Elusiveness and Illusion
The Art of Spencer Pettit
Friday, August 12, 2022 – Exhibit Opens
Friday, August 12, 2022 Reception with Spencer’s wife Heather McPherson 6 – 9 pm
Monday October 3, 2022- Exhibit Ends
The Sandbar, Anna Maria Island, 2021, Monotype print on paper with overpainting
Colosseum Rome, 2021, Monotype print on paper with pen and pencil detail
Purchase a Spencer Pettit original
Artwork can be arranged for pick up at the MDCA gallery after Monday October 3.
Email [email protected] for more information
Growing up on the Southside of Chicago, Spencer Pettit was drawn to art when he was 10 years old. Life magazine had just published a special issue on Picasso to coincide with the August 15, 1967, unveiling of an untitled Picasso sculpture in downtown Chicago’s Daly Plaza. Seeing the commissioned art, standing 50 feet tall and weighing more than 160 tons, Spencer began to understand that art could be boundless. It could take on many forms and contain narratives that could be based on the personal associations and collaborations he would make throughout his life. Spencer Pettit believed that making art is the act of discovery and the result should always create a scenario that encourages viewers and other artists to look deeper.

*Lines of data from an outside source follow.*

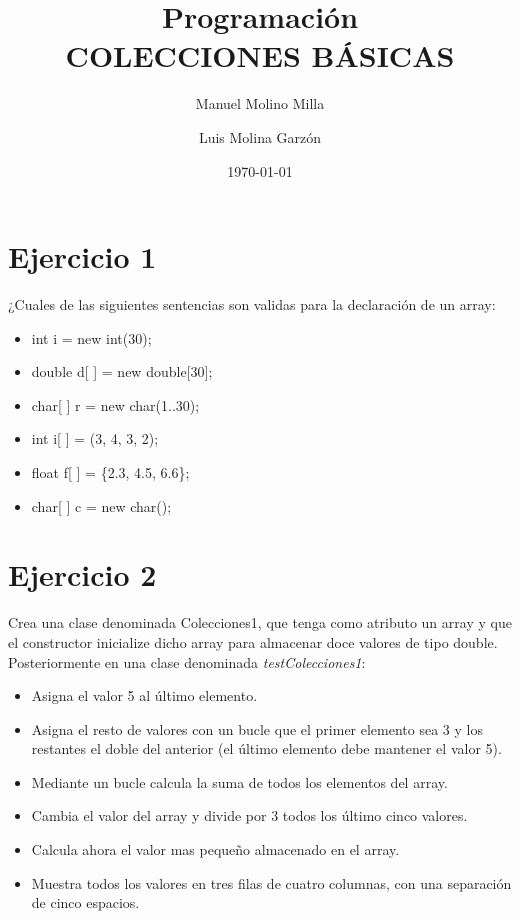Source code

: \documentclass[4paper]{article}
\author{Manuel Molino Milla \and Luis Molina Garzón}
\title{\textbf{Programación}
\\COLECCIONES BÁSICAS}
\date{\today}
\begin{document}
\maketitle


\section*{Ejercicio 1}
¿Cuales de las siguientes sentencias son validas para la declaración de un array:
\begin{itemize}
\item int i = new int(30);
\item double d[ ] = new double[30];
\item char[ ] r = new char(1..30);
\item int i[ ] = (3, 4, 3, 2);
\item float f[ ] = \{2.3, 4.5, 6.6\};
\item char[ ] c = new char();
\end{itemize}

\section*{Ejercicio 2}
Crea una clase denominada Colecciones1, que tenga como atributo un array y que el constructor inicialize dicho array para almacenar doce valores de tipo double. Posteriormente en una clase denominada \emph{testColecciones1}:
\begin{itemize}
\item Asigna el valor 5 al último elemento.
\item Asigna el resto de valores con un bucle que el primer elemento sea 3 y los restantes el doble del anterior (el último elemento debe mantener el valor 5).
\item Mediante un bucle calcula la suma de todos los elementos del array.
\item Cambia el valor del array y divide por 3 todos los último cinco valores.
\item Calcula ahora el valor mas pequeño almacenado en el array.
\item Muestra todos los valores en tres filas de cuatro columnas, con una separación de cinco espacios.
\end{itemize}
\end{document}
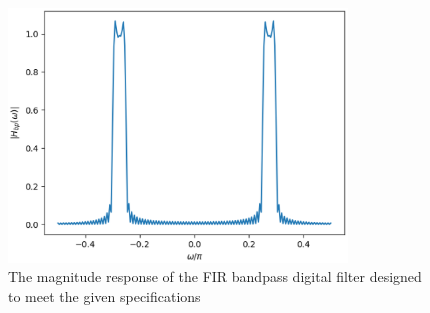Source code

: \documentclass[journal,12pt,twocolumn]{IEEEtran}
\begin{document}
\begin{figure}
    \centering
    \includegraphics[width = 9cm]{./figs/fir/ee18btech11017_fir_bp.eps}
    \caption{The magnitude response of the FIR bandpass digital filter designed to meet the given specifications}
    \label{fig:fir_bandpass}
\end{figure}
\end{document}
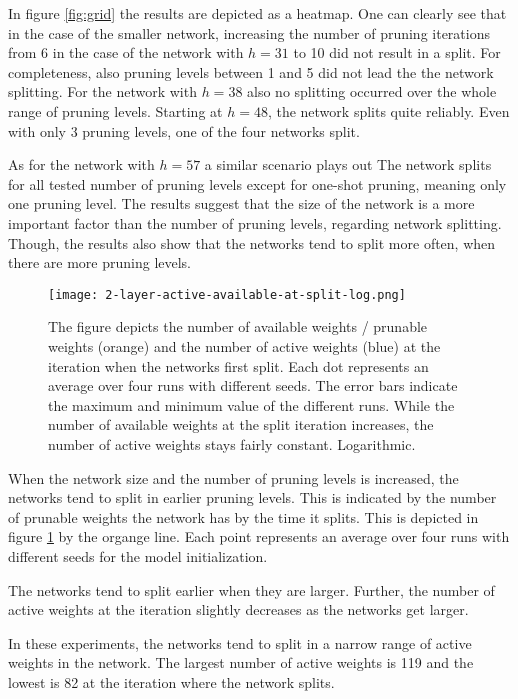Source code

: In figure \ref{fig:grid} the results are depicted as a heatmap. 
One can clearly see that in the case of the smaller network, increasing the number of pruning iterations from 6 in the case of the network with $h=31$ to 10 did not result in a split.
For completeness, also pruning levels between 1 and 5 did not lead the the network splitting.
For the network with $h=38$ also no splitting occurred over the whole range of pruning levels.
Starting at $h=48$, the network splits quite reliably.
Even with only $3$ pruning levels, one of the four networks split.

As for the network with $h=57$ a similar scenario plays out
The network splits for all tested number of pruning levels except for one-shot pruning, meaning only one pruning level.
The results suggest that the size of the network is a more important factor than the number of pruning levels, regarding network splitting.
Though, the results also show that the networks tend to split more often, when there are more pruning levels.

\begin{figure}[ht]
    \centering
    \texttt{[image: 2-layer-active-available-at-split-log.png]}
    \caption{
        The figure depicts the number of available weights / prunable weights (orange) and the number of active weights (blue) at the iteration when the networks first split.
        Each dot represents an average over four runs with different seeds.
        The error bars indicate the maximum and minimum value of the different runs.
        While the number of available weights at the split iteration increases, the number of active weights stays fairly constant.
        Logarithmic.
    }
    \label{fig:active-split}
\end{figure}

When the network size and the number of pruning levels is increased, the networks tend to split in earlier pruning levels.
This is indicated by the number of prunable weights the network has by the time it splits.
This is depicted in figure \ref{fig:active-split} by the organge line. 
Each point represents an average over four runs with different seeds for the model initialization. 

The networks tend to split earlier when they are larger.
Further, the number of active weights at the iteration slightly decreases as the networks get larger.

In these experiments, the networks tend to split in a narrow range of active weights in the network.
The largest number of active weights is 119 and the lowest is 82 at the iteration where the network splits.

Spencer apprenticed with artist Thornton Utz, graduated from Ringling School of Art in 1979 and worked as an Illustrator and Graphic Artist for the Orlando Sentinel until 1985. He spent the next 10 years running his own advertising agency, Spencer Pettit & Associates, and then working as an art director with two other Orlando advertising agencies. His job as an art director overlapped with his personal pursuits as a fine artist, and he began exhibiting work throughout Central Florida including at the Orlando Museum of Art, Crealde School of Art, and the Marie Ferrer Gallery. While still producing his own work, he opened two small art galleries in Mount Dora — Chiaroscuro and Three-Legged Dog. In his final years, he concentrated on fine art and three-dimensional interpretive pieces. His work crosses many disciplines including surrealism, impressionism, realism, and abstract expressionism.

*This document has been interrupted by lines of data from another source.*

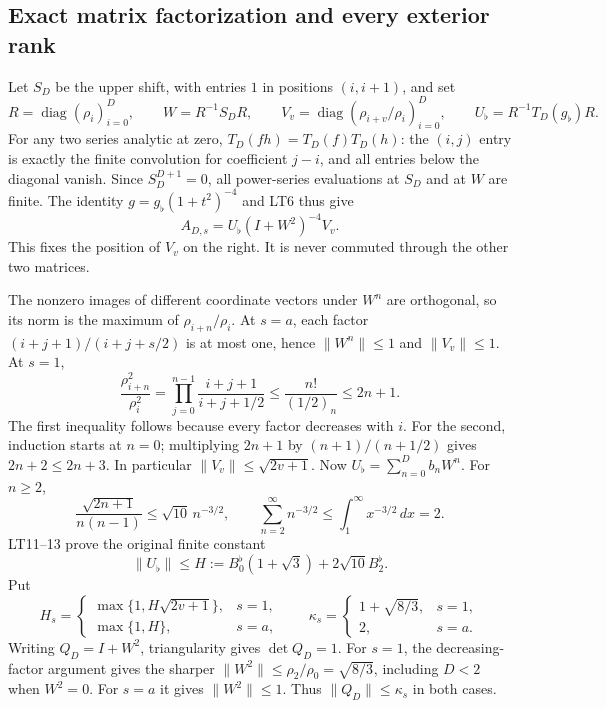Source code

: \subsection{Exact matrix factorization and every exterior rank}

Let $S_D$ be the upper shift, with entries $1$ in positions $(i,i+1)$,
and set
\[
 R=\operatorname{diag}(\rho_i)_{i=0}^D,\qquad
 W=R^{-1}S_DR,\qquad V_v=\operatorname{diag}(\rho_{i+v}/\rho_i)_{i=0}^D,
 \qquad U_\flat=R^{-1}T_D(g_\flat)R .                    \tag{LT12}
\]
For any two series analytic at zero, $T_D(fh)=T_D(f)T_D(h)$:
the $(i,j)$ entry is exactly the finite convolution for coefficient
$j-i$, and all entries below the diagonal vanish. Since $S_D^{D+1}=0$,
all power-series evaluations at $S_D$ and at $W$ are finite.
The identity $g=g_\flat(1+t^2)^{-4}$ and LT6 thus give
\[
 \boxed{A_{D,s}=U_\flat(I+W^2)^{-4}V_v.}                 \tag{LRC7}
\]
This fixes the position of $V_v$ on the right. It is never commuted
through the other two matrices.

The nonzero images of different coordinate vectors under $W^n$ are
orthogonal, so its norm is the maximum of $\rho_{i+n}/\rho_i$.
At $s=a$, each factor $(i+j+1)/(i+j+s/2)$ is at most one, hence
$\|W^n\|\le1$ and $\|V_v\|\le1$. At $s=1$,
\[
 \frac{\rho_{i+n}^2}{\rho_i^2}
 =\prod_{j=0}^{n-1}\frac{i+j+1}{i+j+1/2}
 \le\frac{n!}{(1/2)_n}\le2n+1.                         \tag{LT13}
\]
The first inequality follows because every factor decreases with $i$.
For the second, induction starts at $n=0$; multiplying $2n+1$ by
$(n+1)/(n+1/2)$ gives $2n+2\le2n+3$.
In particular $\|V_v\|\le\sqrt{2v+1}$.
Now $U_\flat=\sum_{n=0}^D b_nW^n$. For $n\ge2$,
\[
 \frac{\sqrt{2n+1}}{n(n-1)}\le\sqrt{10}\,n^{-3/2},\qquad
 \sum_{n=2}^\infty n^{-3/2}
 \le\int_1^\infty x^{-3/2}\,dx=2.
\]
LT11--13 prove the original finite constant
\[
 \|U_\flat\|\le H:=B_0^{\flat}(1+\sqrt3)+2\sqrt{10}B_2^{\flat}.
                                                               \tag{LT14}
\]
Put
\[
 H_s=\begin{cases}\max\{1,H\sqrt{2v+1}\},&s=1,\\
                  \max\{1,H\},&s=a,\end{cases}
 \qquad
 \kappa_s=\begin{cases}1+\sqrt{8/3},&s=1,\\2,&s=a.\end{cases}
                                                               \tag{LT15}
\]
Writing $Q_D=I+W^2$, triangularity gives $\det Q_D=1$.
For $s=1$, the decreasing-factor argument gives the sharper
$\|W^2\|\le\rho_2/\rho_0=\sqrt{8/3}$, including $D<2$ when
$W^2=0$. For $s=a$ it gives $\|W^2\|\le1$.
Thus $\|Q_D\|\le\kappa_s$ in both cases.

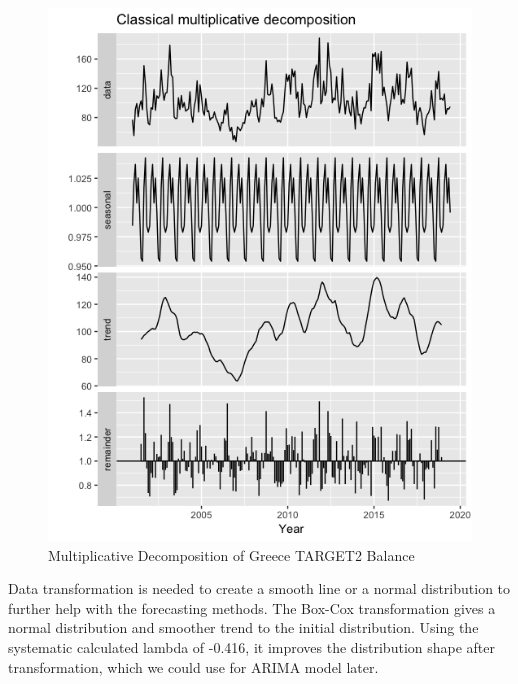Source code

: \documentclass[12pt]{article}
\begin{document}
\begin{figure}[!tbp]
\begin{minipage}[b]{0.49\textwidth}
    \includegraphics[width=\textwidth]{Multiplicative.png}
    \caption{Multiplicative Decomposition of Greece TARGET2 Balance}
  \end{minipage}
\end{figure}

Data transformation is needed to create a smooth line or a normal distribution to further help with the forecasting methods. The Box-Cox transformation gives a normal distribution and smoother trend to the initial distribution. Using the systematic calculated lambda of -0.416, it improves the distribution shape after transformation, which we could use for ARIMA model later. 
\end{document}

“The process is the destination for me as an artist. Although at first impression, my work may appear to be expressionist or abstract, my work is based in realism, and I think of myself as a process artist. It is figurative, textural, raw, and earthy. I hope to encourage the viewer to look deeper at the work, beyond the initial visual aspect.

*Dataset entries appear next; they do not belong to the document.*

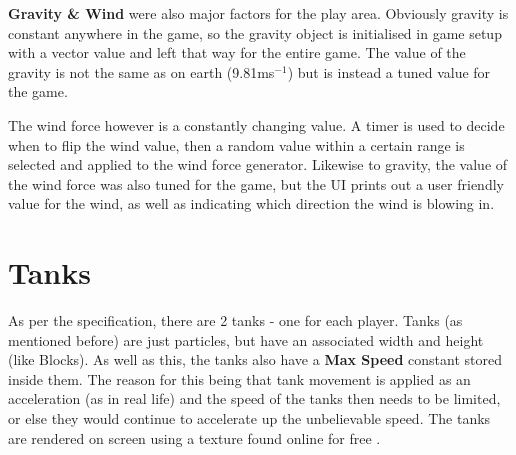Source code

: \documentclass[12pt]{article}
\begin{document}
\par 
\textbf{Gravity \& Wind} were also major factors for the play area. Obviously gravity is constant anywhere in the game, so the gravity object is initialised in game setup with a vector value and left that way for the entire game. The value of the gravity is not the same as on earth (9.81ms$^{-1}$) but is instead a tuned value for the game. 
\par 
The wind force however is a constantly changing value. A timer is used to decide when to flip the wind value, then a random value within a certain range is selected and applied to the wind force generator. Likewise to gravity, the value of the wind force was also tuned for the game, but the UI prints out a user friendly value for the wind, as well as indicating which direction the wind is blowing in.
\section{Tanks}
As per the specification, there are 2 tanks - one for each player. Tanks (as mentioned before) are just particles, but have an associated width and height (like Blocks). As well as this, the tanks also have a \textbf{Max Speed} constant stored inside them. The reason for this being that tank movement is applied as an acceleration (as in real life) and the speed of the tanks then needs to be limited, or else they would continue to accelerate up the unbelievable speed. The tanks are rendered on screen using a texture found online for free \cite{tankTextures}.
\end{document}
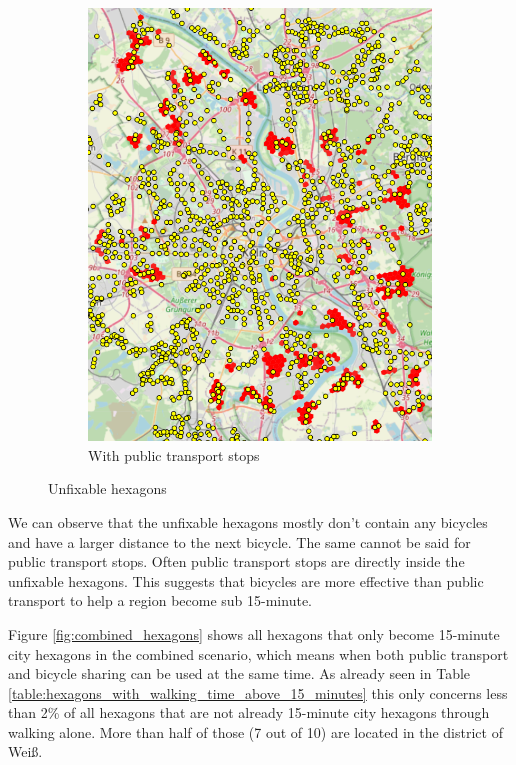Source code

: \begin{figure}
\begin{subfigure}[b]{0.30\textwidth}
         \includegraphics[width=\textwidth]{Figures/results/problematic_hexagons/unfixable_with_stops.png}
         \caption{With public transport stops}
         \label{fig:unfixable_with_stops}
     \end{subfigure}
     \hfill
     \caption{Unfixable hexagons}
     \label{fig:unfixable_hexagons}
\end{figure}

We can observe that the unfixable hexagons mostly don't contain any bicycles and have a larger distance to the next bicycle.
The same cannot be said for public transport stops.
Often public transport stops are directly inside the unfixable hexagons.
This suggests that bicycles are more effective than public transport to help a region become sub 15-minute.



Figure \ref{fig:combined_hexagons} shows all hexagons that only become 15-minute city hexagons in the combined scenario, which means when both public transport and bicycle sharing can be used at the same time.
As already seen in Table \ref{table:hexagons_with_walking_time_above_15_minutes} this only concerns less than 2\% of all hexagons that are not already 15-minute city hexagons through walking alone.
More than half of those (7 out of 10) are located in the district of Weiß.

“I want the viewer to evaluate the process that created the artwork. It is a constant evolving process of discover and invention. Each work contains elements that carry over to my next work and over time, a common thread emerges that ties the body of work together. “I hope my work evolves beyond the sum of its parts, like a sentence developing into a paragraph, a paragraph into a chapter, and chapters into a book — allowing each stage to become a complete idea.